Madeleine Antona, resp. service pastoralisme et protection des territoires (Office de l'Environnement)

Brûlage controversé

Le groupement pastoral l'Alturaghja dans le Nebbiu, utilise, depuis 2 ans, la technique – contestée - du brûlage dirigé. Si la technique est encadrée pour éviter les incendies, elle permet de rouvrir le milieu naturel au pastoralisme. Les dix éleveurs du groupement pastoral, répartis sur 840 hectares d'estives sur les hauteurs de la Tenda, touchent environ 40.000 euros par an d'aides de la PAC, et disent tout réinvestir dans l'entretien des terres, ou des sentiers. Florent Rengade, éleveur du groupement assure : « nous avons récupéré quasiment 10% des surfaces totales du groupement… nous avons brûlé près de 70 hectares en deux ansEn montagne, où il n’y a ni accès ni route, c’est le seul moyen de rouvrir le milieu naturel ».

Florent Rengade, L'Alturaghja

Certains exploitants sont beaucoup moins touchés par les difficultés du terrain insulaire… ce sont les éleveurs caprins.

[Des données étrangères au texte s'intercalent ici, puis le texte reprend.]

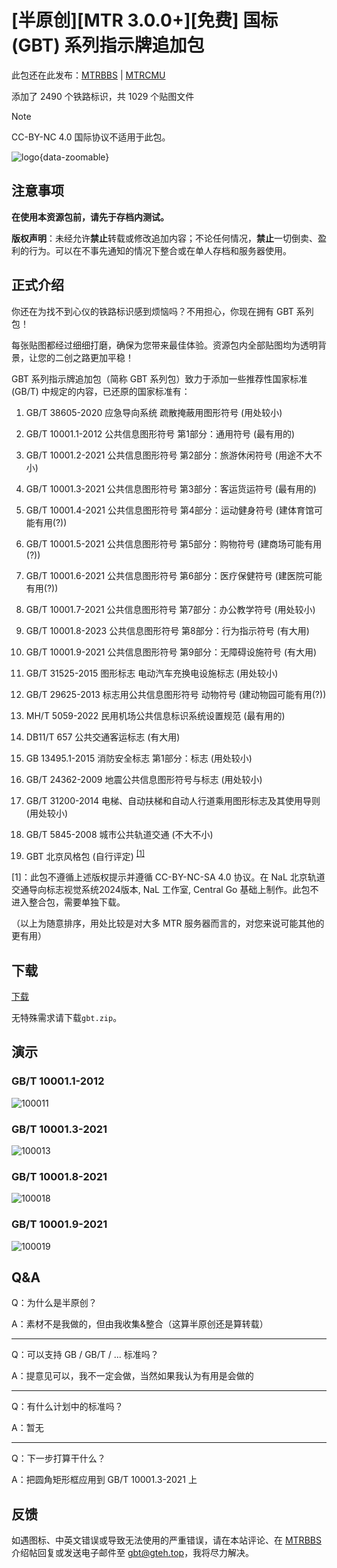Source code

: # \[半原创\]\[MTR 3.0.0+\]\[免费\] 国标 (GBT) 系列指示牌追加包

此包还在此发布：[MTRBBS](//www.mtrbbs.top/thread-6274-1-1.html) | [MTRCMU](//www.mtrbbs.com.cn/resources/20/)

添加了 2490 个铁路标识，共 1029 个贴图文件

> [!NOTE]
> CC-BY-NC 4.0 国际协议不适用于此包。

![logo](//drive.gteh.top/f/qNIX/banner.png){data-zoomable}

## 注意事项

**在使用本资源包前，请先于存档内测试。**

**版权声明**：未经允许**禁止**转载或修改追加内容；不论任何情况，**禁止**一切倒卖、盈利的行为。可以在不事先通知的情况下整合或在单人存档和服务器使用。

## 正式介绍

你还在为找不到心仪的铁路标识感到烦恼吗？不用担心，你现在拥有 GBT 系列包！

每张贴图都经过细细打磨，确保为您带来最佳体验。资源包内全部贴图均为透明背景，让您的二创之路更加平稳！

GBT 系列指示牌追加包（简称 GBT 系列包）致力于添加一些推荐性国家标准 (GB/T) 中规定的内容，已还原的国家标准有：

1. GB/T 38605-2020 应急导向系统 疏散掩蔽用图形符号 (用处较小)

2. GB/T 10001.1-2012 公共信息图形符号 第1部分：通用符号 (最有用的)

3. GB/T 10001.2-2021 公共信息图形符号 第2部分：旅游休闲符号 (用途不大不小)

4. GB/T 10001.3-2021 公共信息图形符号 第3部分：客运货运符号 (最有用的)

5. GB/T 10001.4-2021 公共信息图形符号 第4部分：运动健身符号 (建体育馆可能有用(?))

6. GB/T 10001.5-2021 公共信息图形符号 第5部分：购物符号 (建商场可能有用(?))

7. GB/T 10001.6-2021 公共信息图形符号 第6部分：医疗保健符号 (建医院可能有用(?))

8. GB/T 10001.7-2021 公共信息图形符号 第7部分：办公教学符号 (用处较小)

9. GB/T 10001.8-2023 公共信息图形符号 第8部分：行为指示符号 (有大用)

10. GB/T 10001.9-2021 公共信息图形符号 第9部分：无障碍设施符号 (有大用)

11. GB/T 31525-2015 图形标志 电动汽车充换电设施标志 (用处较小)

12. GB/T 29625-2013 标志用公共信息图形符号 动物符号 (建动物园可能有用(?))

13. MH/T 5059-2022 民用机场公共信息标识系统设置规范 (最有用的)

14. DB11/T 657 公共交通客运标志 (有大用)

15. GB 13495.1-2015 消防安全标志 第1部分：标志 (用处较小)

19. GB/T 24362-2009 地震公共信息图形符号与标志 (用处较小)

20. GB/T 31200-2014 电梯、自动扶梯和自动人行道乘用图形标志及其使用导则 (用处较小)

21. GB/T 5845-2008 城市公共轨道交通 (不大不小)

23. GBT 北京风格包 (自行评定) <sup><a href="#ref1">[1]</a></sup>

<p id="ref1">[1]：此包不遵循上述版权提示并遵循 CC-BY-NC-SA 4.0 协议。在 NaL 北京轨道交通导向标志视觉系统2024版本, NaL 工作室, Central Go 基础上制作。此包不进入整合包，需要单独下载。</p>

（以上为随意排序，用处比较是对大多 MTR 服务器而言的，对您来说可能其他的更有用）

## 下载

[下载](/download/main/v1.2-hotfix-1)

无特殊需求请下载`gbt.zip`。

## 演示

### GB/T 10001.1-2012

![100011](//drive.gteh.top/f/6vTA/gbt1000112012.png)

### GB/T 10001.3-2021

![100013](//drive.gteh.top/f/Z3sO/gbt1000132021.png)

### GB/T 10001.8-2021

![100018](//drive.gteh.top/f/xqSz/gbt1000182021.png)

### GB/T 10001.9-2021

![100019](//drive.gteh.top/f/LJhb/gbt1000192021.png)

## Q&A

Q：为什么是半原创？

A：素材不是我做的，但由我收集&整合（这算半原创还是算转载）

---

Q：可以支持 GB / GB/T / ... 标准吗？

A：提意见可以，我不一定会做，当然如果我认为有用是会做的

---

Q：有什么计划中的标准吗？

A：暂无

---

Q：下一步打算干什么？

A：把圆角矩形框应用到 GB/T 10001.3-2021 上

## 反馈

如遇图标、中英文错误或导致无法使用的严重错误，请在本站评论、在 [MTRBBS](//www.mtrbbs.top/thread-6274-1-1.html) 介绍帖回复或发送电子邮件至 [gbt@gteh.top](mailto:gbt@gteh.top)，我将尽力解决。
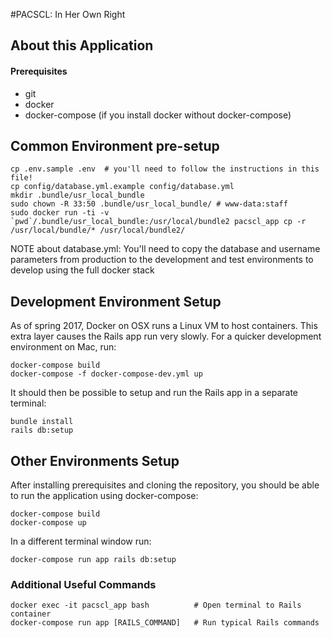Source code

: #PACSCL: In Her Own Right

## About this Application

#### Prerequisites

- git
- docker
- docker-compose (if you install docker without docker-compose)

## Common Environment pre-setup

    cp .env.sample .env  # you'll need to follow the instructions in this file!
    cp config/database.yml.example config/database.yml
    mkdir .bundle/usr_local_bundle
    sudo chown -R 33:50 .bundle/usr_local_bundle/ # www-data:staff
    sudo docker run -ti -v `pwd`/.bundle/usr_local_bundle:/usr/local/bundle2 pacscl_app cp -r /usr/local/bundle/* /usr/local/bundle2/

NOTE about database.yml: You'll need to copy the database and username parameters from production to the development and test environments to develop using the full docker stack

## Development Environment Setup

As of spring 2017, Docker on OSX runs a Linux VM to host containers. This extra layer
causes the Rails app run very slowly. For a quicker development environment on Mac, run:

    docker-compose build
    docker-compose -f docker-compose-dev.yml up

It should then be possible to setup and run the Rails app in a separate terminal:

    bundle install
    rails db:setup

## Other Environments Setup

After installing prerequisites and cloning the repository, you should be able to
run the application using docker-compose:

    docker-compose build
    docker-compose up

In a different terminal window run:

    docker-compose run app rails db:setup

### Additional Useful Commands

    docker exec -it pacscl_app bash          # Open terminal to Rails container
    docker-compose run app [RAILS_COMMAND]   # Run typical Rails commands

La chèvre corse est en accord avec son milieu et l’animal sait s’adapter… y compris dans sa recherche de nourriture. Seul souci de l’élevage caprin, le recul du maquis… de plus en plus en altitude. Un maquis le plus souvent remplacé par des chênes. 

Régler le problème du foncier

Pour entretenir la reprise du secteur agricole, et tenter de solutionner la problématique du foncier, le président de la chambre d'agriculture régionale plaide pour une collaboration sur le long terme de tous les acteurs : « par exemple mettre en commun la défense des forêts contre les incendies et le pastoralisme », précise Joseph Colombani, « on pourrait aussi penser à inclure les chasseurs ou la filière bois ».